WARMINSTER TOWNSHIP, Pa. — For nearly two hours Saturday, members of the media were denied entry by a security team to a routine campaign event featuring Republican gubernatorial and U.S. Senate candidates a they.
“I know my rights,” said a man in a tricorn hat and white knee-high socks, when pressed for an answer about why he was keeping the media out.
“We’re just following orders,” said another security man.
The decision to ban reporters from a joint rally by Doug Mastriano, the gubernatorial candidate, and Kathy Barnette, the Senate candidate, turned a normal campaign stop at an office park event space into a confrontation. protracted between reporters and the two distant campaigns. correct candidates.
The tug-of-war was emblematic of the relationship between the GOP and the mainstream media over the past decade, mainly because it was so ridiculous.
The man in colonial costume was enforcing the ban in a parking lot with several other men dressed in modern clothing who were not interacting with the reporters and were preventing journalists from approaching the building where Barnette, Mastriano and former Trump legal counsel Jenna . Ellis was organizing a pre-election rally. At one point, the police were called. Even the guests had to prove that they had pre-registered online or they couldn’t get in.
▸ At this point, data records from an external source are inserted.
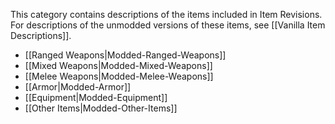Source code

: 
This category contains descriptions of the items included in Item Revisions. For descriptions of the unmodded versions of these items, see [[Vanilla Item Descriptions]].

- [[Ranged Weapons|Modded-Ranged-Weapons]]
- [[Mixed Weapons|Modded-Mixed-Weapons]]
- [[Melee Weapons|Modded-Melee-Weapons]]
- [[Armor|Modded-Armor]]
- [[Equipment|Modded-Equipment]]
- [[Other Items|Modded-Other-Items]]


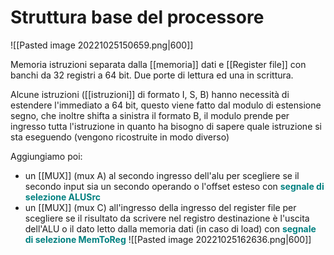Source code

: # Struttura base del processore

![[Pasted image 20221025150659.png|600]] 

Memoria istruzioni separata dalla [[memoria]] dati e [[Register file]] con banchi da 32 registri a 64 bit. Due porte di lettura ed una in scrittura.

Alcune istruzioni ([[istruzioni]] di formato I, S, B) hanno necessità di estendere l'immediato a 64 bit, questo viene fatto dal modulo di estensione segno, che inoltre shifta a sinistra il formato B, il modulo prende per ingresso tutta l'istruzione in quanto ha bisogno di sapere quale istruzione si sta eseguendo (vengono ricostruite in modo diverso)

Aggiungiamo poi:
- un [[MUX]] (mux A) al secondo ingresso dell'alu per scegliere se il secondo input sia un secondo operando o l'offset esteso con <font color="teal">**segnale di selezione ALUSrc**</font>
- un [[MUX]] (mux C) all'ingresso della ingresso del register file per scegliere se il risultato da scrivere nel registro destinazione è l'uscita dell'ALU o il dato letto dalla memoria dati (in caso di load) con <font color=teal>**segnale di selezione MemToReg**</font>
![[Pasted image 20221025162636.png|600]]
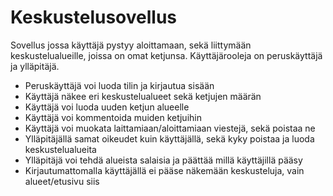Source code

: # Keskustelusovellus

Sovellus jossa käyttäjä pystyy aloittamaan, sekä liittymään keskustelualueille, joissa on omat ketjunsa. Käyttäjärooleja on peruskäyttäjä ja ylläpitäjä.

- Peruskäyttäjä voi luoda tilin ja kirjautua sisään
- Käyttäjä näkee eri keskustelualueet sekä ketjujen määrän
- Käyttäjä voi luoda uuden ketjun alueelle
- Käyttäjä voi kommentoida muiden ketjuihin
- Käyttäjä voi muokata laittamiaan/aloittamiaan viestejä, sekä poistaa ne
- Ylläpitäjällä samat oikeudet kuin käyttäjällä, sekä kyky poistaa ja luoda keskustelualueita
- Ylläpitäjä voi tehdä alueista salaisia ja päättää millä käyttäjillä pääsy
- Kirjautumattomalla käyttäjällä ei pääse näkemään keskusteluja, vain alueet/etusivu siis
Ultimately, the security team produced a letter from the owner of The Fuge, “Bucks County’s most exclusive event space,” explaining the situation.
“This letter states that the Friends of Doug Mastriano security team has the sole authority to accept or deny entry to anyone who fits onto the grounds of the property. The Fuge is the host venue and will not interfere with the security team in any way,” a member of the security team read aloud.
Later, The Fuge’s owner, Samuel Cravero, came out and spoke to reporters. “I rented a space for a private event, and it’s their decision not to have you here,” he said.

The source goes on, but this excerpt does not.